My adorable Chinese medical doctor, Scott Blossom, tells me that the lungs are connected to grief – which explains my love affair with cigarettes this past week. I wasn’t going to tell him I was smoking, and planned on not having a smoke until after our 5pm appointment was over so he wouldn’t smell it on me. That was some serious nail biting for someone who had lately been having her first cigarette before the milkman arrived.
I know. It’s been a rough little spell.
Between the overnight departure of the sexy cowboy, which left me in a crumbled little huddle, and an avalanche of deadlines which appeared out of nowhere – I found myself overwhelmed, distracted, incapable and exhausted. Cigarettes and their delicious nicotine rush were more rewarding than a hot bath, a glass of wine, even a good cry.
I think it was the way Scott lifted up my limp little wrist to feel my pulse, the way his forgiving green eyes bore down on me – I couldn’t help myself and I blurted, “I’ve been smoking!”
Then I burst into tears.
At least Scott would know the truth about me and wouldn’t confuse me with those darling yoga girls who traipse through his office with their starry I’M CHANNELING BLISS eyes. I can be me; messy, goodhearted, clunky and sorely imperfect. Besides, I’m a terrible liar.
“I can feel it in your pulses,” he smiled. “Your lungs are like…” and then he made this horrible sound like he was a small rat drowning in sewer sludge.  Three cheers for me for telling him the truth. “It’s the only way I can really help you,” he says.
It turns out I’m not the only one who’s been smoking. The Chinese have been puffing away for centuries!  Not only that, Scott has an herb that’s going to kick my nicotine in the booty!
“Lay it on me,” I say, lying back to ready myself for the 15 needles he’s about to put in my neck.

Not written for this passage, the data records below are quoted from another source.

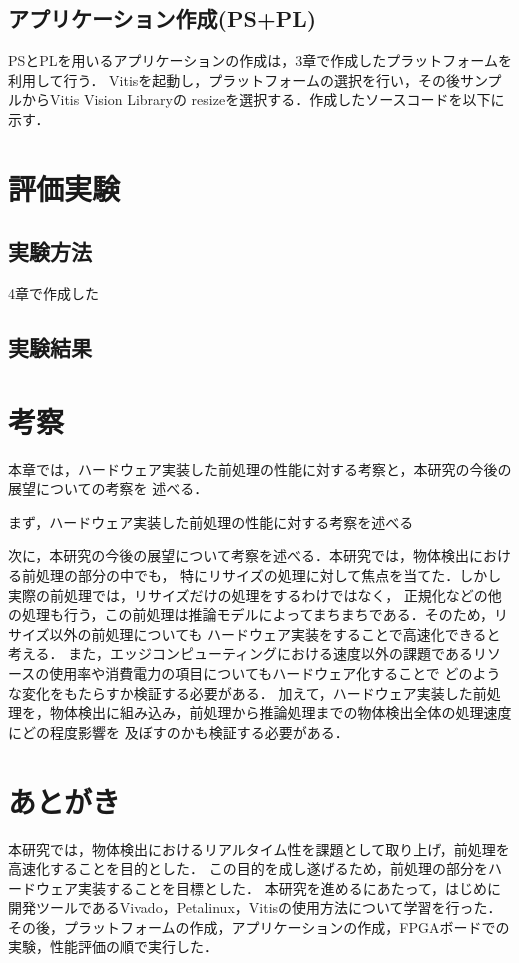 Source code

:\documentclass[11pt,a4j]{jreport}
\begin{document}
\section{アプリケーション作成(PS+PL)}
PSとPLを用いるアプリケーションの作成は，3章で作成したプラットフォームを利用して行う．
Vitisを起動し，プラットフォームの選択を行い，その後サンプルからVitis Vision Libraryの
resizeを選択する．作成したソースコードを以下に示す．
%
%
%
\chapter{評価実験}
\section{実験方法}
4章で作成した
\section{実験結果}
%
\chapter{考察}
本章では，ハードウェア実装した前処理の性能に対する考察と，本研究の今後の展望についての考察を
述べる．

まず，ハードウェア実装した前処理の性能に対する考察を述べる

次に，本研究の今後の展望について考察を述べる．本研究では，物体検出における前処理の部分の中でも，
特にリサイズの処理に対して焦点を当てた．しかし実際の前処理では，リサイズだけの処理をするわけではなく，
正規化などの他の処理も行う，この前処理は推論モデルによってまちまちである．そのため，リサイズ以外の前処理についても
ハードウェア実装をすることで高速化できると考える．
また，エッジコンピューティングにおける速度以外の課題であるリソースの使用率や消費電力の項目についてもハードウェア化することで
どのような変化をもたらすか検証する必要がある．
加えて，ハードウェア実装した前処理を，物体検出に組み込み，前処理から推論処理までの物体検出全体の処理速度にどの程度影響を
及ぼすのかも検証する必要がある．
\chapter{あとがき}
本研究では，物体検出におけるリアルタイム性を課題として取り上げ，前処理を高速化することを目的とした．
この目的を成し遂げるため，前処理の部分をハードウェア実装することを目標とした．
本研究を進めるにあたって，はじめに開発ツールであるVivado，Petalinux，Vitisの使用方法について学習を行った．
その後，プラットフォームの作成，アプリケーションの作成，FPGAボードでの実験，性能評価の順で実行した．
\end{document}

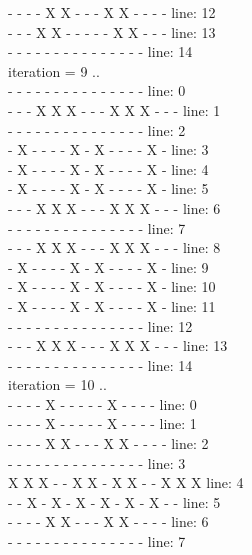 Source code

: \documentclass[a4paper, 14pt]{article}
\begin{document}
\begin{enumerate}
{ -  -  -  -  X  X  -  -  -  X  X  -  -  -  - 	line: 12\\
 -  -  -  X  X  -  -  -  -  -  X  X  -  -  - 	line: 13\\
 -  -  -  -  -  -  -  -  -  -  -  -  -  -  - 	line: 14\\
iteration = 9 ..\\
 -  -  -  -  -  -  -  -  -  -  -  -  -  -  - 	line: 0\\
 -  -  -  X  X  X  -  -  -  X  X  X  -  -  - 	line: 1\\
 -  -  -  -  -  -  -  -  -  -  -  -  -  -  - 	line: 2\\
 -  X  -  -  -  -  X  -  X  -  -  -  -  X  - 	line: 3\\
 -  X  -  -  -  -  X  -  X  -  -  -  -  X  - 	line: 4\\
 -  X  -  -  -  -  X  -  X  -  -  -  -  X  - 	line: 5\\
 -  -  -  X  X  X  -  -  -  X  X  X  -  -  - 	line: 6\\
 -  -  -  -  -  -  -  -  -  -  -  -  -  -  - 	line: 7\\
 -  -  -  X  X  X  -  -  -  X  X  X  -  -  - 	line: 8\\
 -  X  -  -  -  -  X  -  X  -  -  -  -  X  - 	line: 9\\
 -  X  -  -  -  -  X  -  X  -  -  -  -  X  - 	line: 10\\
 -  X  -  -  -  -  X  -  X  -  -  -  -  X  - 	line: 11\\
 -  -  -  -  -  -  -  -  -  -  -  -  -  -  - 	line: 12\\
 -  -  -  X  X  X  -  -  -  X  X  X  -  -  - 	line: 13\\
 -  -  -  -  -  -  -  -  -  -  -  -  -  -  - 	line: 14\\
iteration = 10 ..\\
 -  -  -  -  X  -  -  -  -  -  X  -  -  -  - 	line: 0\\
 -  -  -  -  X  -  -  -  -  -  X  -  -  -  - 	line: 1\\
 -  -  -  -  X  X  -  -  -  X  X  -  -  -  - 	line: 2\\
 -  -  -  -  -  -  -  -  -  -  -  -  -  -  - 	line: 3\\
 X  X  X  -  -  X  X  -  X  X  -  -  X  X  X 	line: 4\\
 -  -  X  -  X  -  X  -  X  -  X  -  X  -  - 	line: 5\\
 -  -  -  -  X  X  -  -  -  X  X  -  -  -  - 	line: 6\\
 -  -  -  -  -  -  -  -  -  -  -  -  -  -  - 	line: 7\\
}
\end{enumerate}
\end{document}
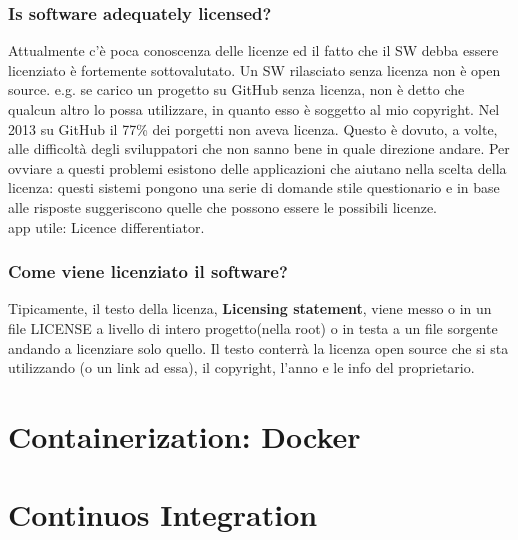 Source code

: \documentclass[10pt,a4paper]{book}
\begin{document}
\subsection{Is software adequately licensed?}
Attualmente c'è poca conoscenza delle licenze ed il fatto che il SW debba essere licenziato è fortemente sottovalutato.
Un SW rilasciato senza licenza non è open source. e.g. se carico un progetto su GitHub senza licenza, non è detto che qualcun altro lo possa utilizzare, in quanto esso è soggetto al mio copyright.
Nel 2013 su GitHub il 77\% dei porgetti non aveva licenza. Questo è dovuto, a volte, alle difficoltà degli sviluppatori che non sanno bene in quale direzione andare.
Per ovviare a questi problemi esistono delle applicazioni che aiutano nella scelta della licenza: questi sistemi pongono una serie di domande stile questionario e in base alle risposte suggeriscono quelle che possono essere le possibili licenze. \\
app utile: Licence differentiator.

\subsection{Come viene licenziato il software?}
Tipicamente, il testo della licenza, \textbf{Licensing statement}, viene messo o in un file LICENSE a livello di intero progetto(nella root) o in testa a un file sorgente andando a licenziare solo quello.
Il testo conterrà la licenza open source che si sta utilizzando (o un link ad essa), il copyright, l'anno e le info del proprietario.

\chapter{Containerization: Docker}






\chapter{Continuos Integration}
\end{document}

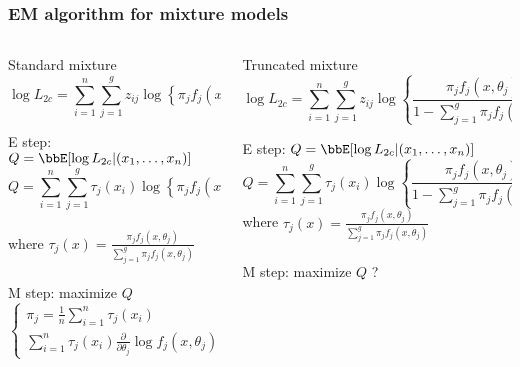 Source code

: \documentclass{beamer}
\begin{document}
\begin{frame}[shrink=14]\frametitle{EM algorithm for mixture models}

\begin{columns}[t]
 \begin{column}{0.45\textwidth}
Standard mixture
\[ \log L_{2c} = \sum_{i=1}^{n} \sum_{j=1}^g z_{ij} \log \left\{ \pi_j f_j \left(x,\theta_j \right) \right\} \]

E step: $Q = \bbE[ \log L_{2c} | (x_1,\ldots,x_n) ]$ 
\[Q = \sum_{i=1}^{n} \sum_{j=1}^g \tau_{j}(x_i) \log \left\{ \pi_j f_j \left(x,\theta_j \right) \right\}\] \\
where $\tau_j(x) = \frac{\pi_j f_j(x,\theta_j)}{\sum_{j=1}^g \pi_j f_j(x,\theta_j) }$ \\
\hfill \\
M step: maximize $Q$ \\
$ \begin{cases}
  \pi_j = \frac{1}{n} \sum_{i=1}^{n} \tau_j(x_i) \\
  \sum_{i=1}^{n} \tau_j(x_i) \frac{\partial}{\partial \theta_j} \log f_j(x,\theta_j) = 0
 \end{cases}
$
 \end{column}
\pause
 \begin{column}{0.55\textwidth}
Truncated mixture
\[ \log L_{2c} = \sum_{i=1}^{n} \sum_{j=1}^g z_{ij} \log \left\{ \frac{ \pi_j f_j \left(x,\theta_j \right)}{1-\sum_{j=1}^g \pi_j f_j(0,\theta_j)} \right\} \]

E step: $Q = \bbE[ \log L_{2c} | (x_1,\ldots,x_n) ]$ 
\[ Q = \sum_{i=1}^{n} \sum_{j=1}^g \tau_{j}(x_i) \log \left\{ \frac{ \pi_j f_j \left(x,\theta_j \right)}{1-\sum_{j=1}^g \pi_j f_j(0,\theta_j)} \right\} \]
where $\tau_j(x) = \frac{\pi_j f_j(x,\theta_j)}{\sum_{j=1}^g \pi_j f_j(x,\theta_j) }$ \\
\hfill \\
M step: maximize $Q$ ?

 \end{column}
\end{columns}
\end{frame}
\end{document}
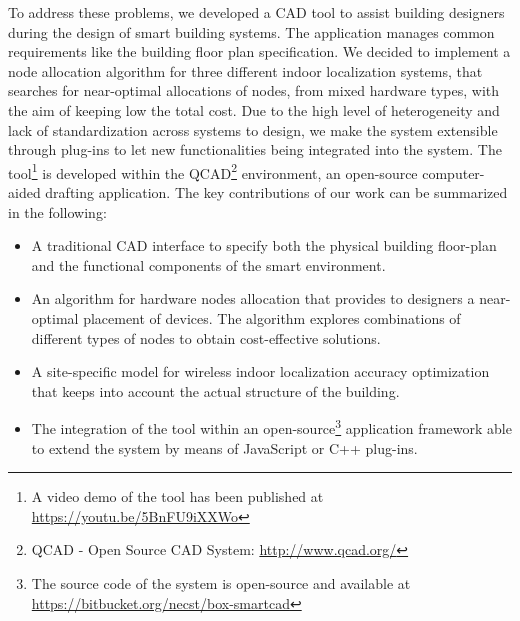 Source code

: To address these problems, we developed a CAD tool to assist building designers during the design of smart building systems.
The application manages common requirements like the building floor plan specification. We decided to implement a node allocation algorithm for three different indoor localization systems, that searches for  near-optimal 
allocations of nodes, from mixed hardware types, with the aim of keeping low the total cost. Due to the high level of heterogeneity and lack of standardization across systems to design, we make the system extensible through plug-ins to let new functionalities being integrated into the system.
The tool\footnote{A video demo of the tool has been published at \url{https://youtu.be/5BnFU9iXXWo}}
is developed within the QCAD\footnote{QCAD - Open Source CAD System: \url{http://www.qcad.org/}} environment, an \mbox{open-source} computer-aided drafting application. The key contributions of our work can be summarized in the following:
\begin{itemize}
\item A traditional CAD interface to specify both the physical building floor-plan and the functional components of the smart environment.
\item An algorithm for hardware nodes allocation that provides to designers a near-optimal placement of devices. The algorithm explores combinations of different types of nodes to obtain cost-effective solutions.
\item A site-specific model for wireless indoor localization accuracy optimization that keeps into account the actual structure of the building.
\item The integration of the tool within an \mbox{open-source}\footnote{The source code of the system is \mbox{open-source} and available at \url{https://bitbucket.org/necst/box-smartcad}} application framework able to extend the system by means of JavaScript or C++ plug-ins.
\end{itemize}

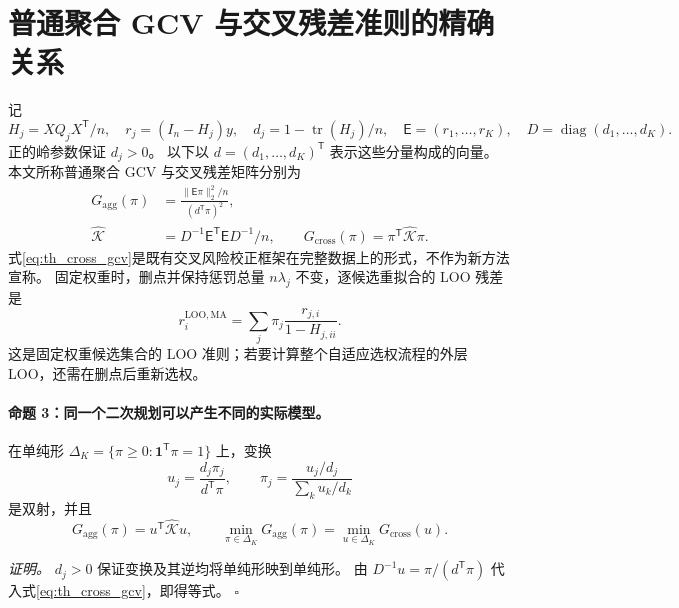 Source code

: \section{普通聚合 GCV 与交叉残差准则的精确关系}\label{sec:theory_gcv}
记
\begin{equation}\label{eq:th_gcv_notation}
 H_j=XQ_jX^{\mathsf T}/n,\quad r_j=(I_n-H_j)y,\quad
 d_j=1-\operatorname{tr}(H_j)/n,\quad
 \mathsf E=(r_1,\ldots,r_K),\quad D=\operatorname{diag}(d_1,\ldots,d_K).
\end{equation}
正的岭参数保证 $d_j>0$。
以下以 $d=(d_1,\ldots,d_K)^{\mathsf T}$ 表示这些分量构成的向量。
本文所称普通聚合 GCV 与交叉残差矩阵分别为
\begin{align}
 G_{\mathrm{agg}}(\pi)
 &=\frac{\lVert\mathsf E\pi\rVert_2^2/n}{(d^{\mathsf T}\pi)^2},\label{eq:th_agg_gcv}\\
 \widehat{\mathcal K}
 &=D^{-1}\mathsf E^{\mathsf T}\mathsf E D^{-1}/n,\qquad
 G_{\mathrm{cross}}(\pi)=\pi^{\mathsf T}\widehat{\mathcal K}\pi.
 \label{eq:th_cross_gcv}
\end{align}
式\eqref{eq:th_cross_gcv}是既有交叉风险校正框架在完整数据上的形式\cite{bellec}，不作为新方法宣称。
固定权重时，删点并保持惩罚总量 $n\lambda_j$ 不变，逐候选重拟合的 LOO 残差是
\begin{equation}\label{eq:th_loo}
 r_i^{\mathrm{LOO,MA}}=\sum_j\pi_j\frac{r_{j,i}}{1-H_{j,ii}}.
\end{equation}
这是固定权重候选集合的 LOO 准则；若要计算整个自适应选权流程的外层 LOO，还需在删点后重新选权。

\paragraph{命题 3：同一个二次规划可以产生不同的实际模型。}
在单纯形 $\Delta_K=\{\pi\ge0:\boldsymbol1^{\mathsf T}\pi=1\}$ 上，变换
\begin{equation}\label{eq:th_gcv_map}
 u_j=\frac{d_j\pi_j}{d^{\mathsf T}\pi},\qquad
 \pi_j=\frac{u_j/d_j}{\sum_k u_k/d_k}
\end{equation}
是双射，并且
\begin{equation}\label{eq:th_gcv_equiv}
 G_{\mathrm{agg}}(\pi)=u^{\mathsf T}\widehat{\mathcal K}u,\qquad
 \min_{\pi\in\Delta_K}G_{\mathrm{agg}}(\pi)
 =\min_{u\in\Delta_K}G_{\mathrm{cross}}(u).
\end{equation}

\textit{证明。}
$d_j>0$ 保证变换及其逆均将单纯形映到单纯形。
由 $D^{-1}u=\pi/(d^{\mathsf T}\pi)$ 代入式\eqref{eq:th_cross_gcv}，即得等式。
\hfill$\square$

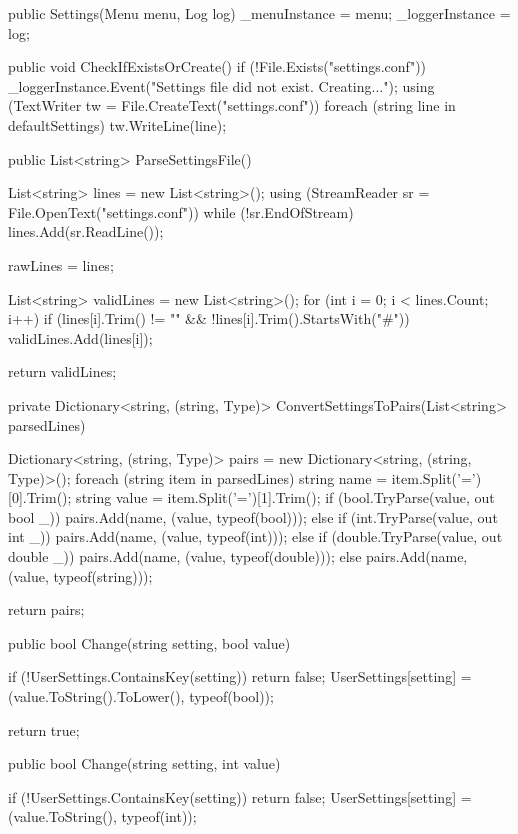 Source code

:\begin{flushleft}
\begin{cscode}
{    public Settings(Menu menu, Log log)
    {
        _menuInstance = menu;
        _loggerInstance = log;
    }

    public void CheckIfExistsOrCreate()
    {
        if (!File.Exists("settings.conf"))
        {
            _loggerInstance.Event("Settings file did not exist. Creating...");
            using (TextWriter tw = File.CreateText("settings.conf"))
            {
                foreach (string line in defaultSettings)
                {
                    tw.WriteLine(line);
                }
            }
        }
    }

    public List<string> ParseSettingsFile()
    {
        List<string> lines = new List<string>();
        using (StreamReader sr = File.OpenText("settings.conf"))
        {
            while (!sr.EndOfStream)
            {
                lines.Add(sr.ReadLine());
            }
        }

        rawLines = lines;

        List<string> validLines = new List<string>();
        for (int i = 0; i < lines.Count; i++)
        {
            if (lines[i].Trim() != "" && !lines[i].Trim().StartsWith("#")) validLines.Add(lines[i]);
        }

        return validLines;
    }

    private Dictionary<string, (string, Type)> ConvertSettingsToPairs(List<string> parsedLines)
    {
        Dictionary<string, (string, Type)> pairs = new Dictionary<string, (string, Type)>();
        foreach (string item in parsedLines)
        {
            string name = item.Split('=')[0].Trim();
            string value = item.Split('=')[1].Trim();
            if (bool.TryParse(value, out bool _)) pairs.Add(name, (value, typeof(bool)));
            else if (int.TryParse(value, out int _)) pairs.Add(name, (value, typeof(int)));
            else if (double.TryParse(value, out double _)) pairs.Add(name, (value, typeof(double)));
            else pairs.Add(name, (value, typeof(string)));
        }

        return pairs;
    }

    public bool Change(string setting, bool value)
    {
        if (!UserSettings.ContainsKey(setting)) return false;
        UserSettings[setting] = (value.ToString().ToLower(), typeof(bool));

        return true;
    }

    public bool Change(string setting, int value)
    {
        if (!UserSettings.ContainsKey(setting)) return false;
        UserSettings[setting] = (value.ToString(), typeof(int));

}}
\end{cscode}
\end{flushleft}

My 17-year-old tells me nicotine is full of rat poison and formaldehyde. “They use that on dead people!” she shouts when she finds me sucking another one down on the porch after dinner. She’s on the right track though – smoking is incredibly calming. There I am sitting in a nice rocking chair under the trees in my yard, the wind is up and the leaves are doing their happy shimmery freedom dance. And no matter what’s troubling me – the intro I need to write for the astrologer’s book, the writing I need to create for the lawyer’s website –  that mounting pile of bills – there I am in nature breathing in and out, taking those slow measured inhalations and exhalations. It’s ugly, but it’s very centering. Afterwards I’m able to go back into the ring again.
You want to end a piece like this with a pledge, a promise. You want to brag that it’s been two days since you had a cigarette, but you know better. If you’ve figured out anything it’s to have as much compassion for yourself as possible. Cowboys, deadlines, divorces…no one knows what life will shoot them and how they’ll deal. You do your best, just as I am, one breath at a time.